Aim of the exercise |
The lines to copy from the listing below are those that contain the string "gitkeep".

Entries provided |
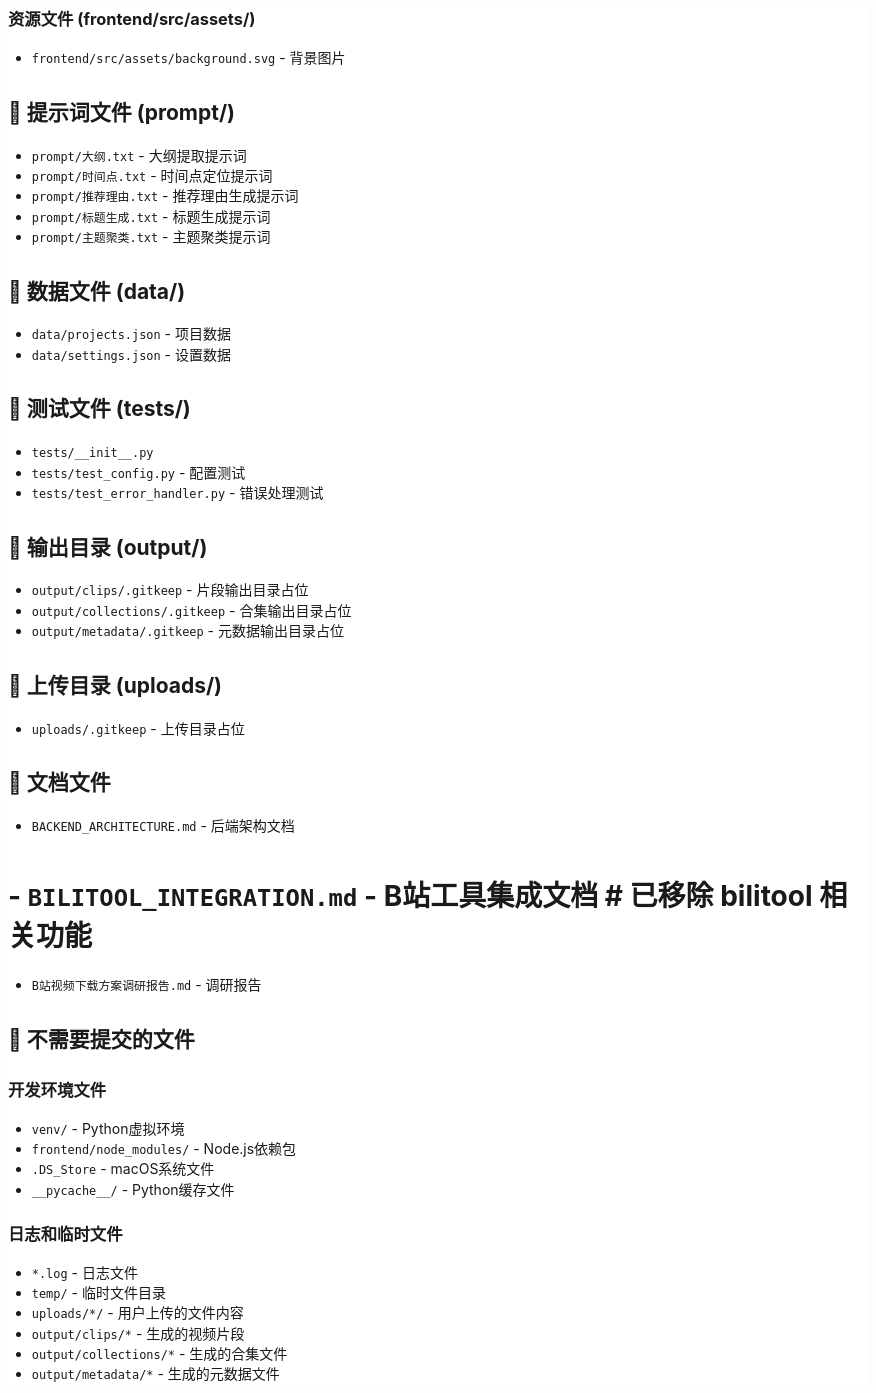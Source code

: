 ### 资源文件 (frontend/src/assets/)
- `frontend/src/assets/background.svg` - 背景图片

## 📁 提示词文件 (prompt/)
- `prompt/大纲.txt` - 大纲提取提示词
- `prompt/时间点.txt` - 时间点定位提示词
- `prompt/推荐理由.txt` - 推荐理由生成提示词
- `prompt/标题生成.txt` - 标题生成提示词
- `prompt/主题聚类.txt` - 主题聚类提示词

## 📁 数据文件 (data/)
- `data/projects.json` - 项目数据
- `data/settings.json` - 设置数据

## 📁 测试文件 (tests/)
- `tests/__init__.py`
- `tests/test_config.py` - 配置测试
- `tests/test_error_handler.py` - 错误处理测试

## 📁 输出目录 (output/)
- `output/clips/.gitkeep` - 片段输出目录占位
- `output/collections/.gitkeep` - 合集输出目录占位
- `output/metadata/.gitkeep` - 元数据输出目录占位

## 📁 上传目录 (uploads/)
- `uploads/.gitkeep` - 上传目录占位

## 📁 文档文件
- `BACKEND_ARCHITECTURE.md` - 后端架构文档
# - `BILITOOL_INTEGRATION.md` - B站工具集成文档  # 已移除 bilitool 相关功能
- `B站视频下载方案调研报告.md` - 调研报告

## 🚫 不需要提交的文件

### 开发环境文件
- `venv/` - Python虚拟环境
- `frontend/node_modules/` - Node.js依赖包
- `.DS_Store` - macOS系统文件
- `__pycache__/` - Python缓存文件

### 日志和临时文件
- `*.log` - 日志文件
- `temp/` - 临时文件目录
- `uploads/*/` - 用户上传的文件内容
- `output/clips/*` - 生成的视频片段
- `output/collections/*` - 生成的合集文件
- `output/metadata/*` - 生成的元数据文件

Response area |
- `output/clips/.gitkeep` - 片段输出目录占位
- `output/collections/.gitkeep` - 合集输出目录占位
- `output/metadata/.gitkeep` - 元数据输出目录占位
- `uploads/.gitkeep` - 上传目录占位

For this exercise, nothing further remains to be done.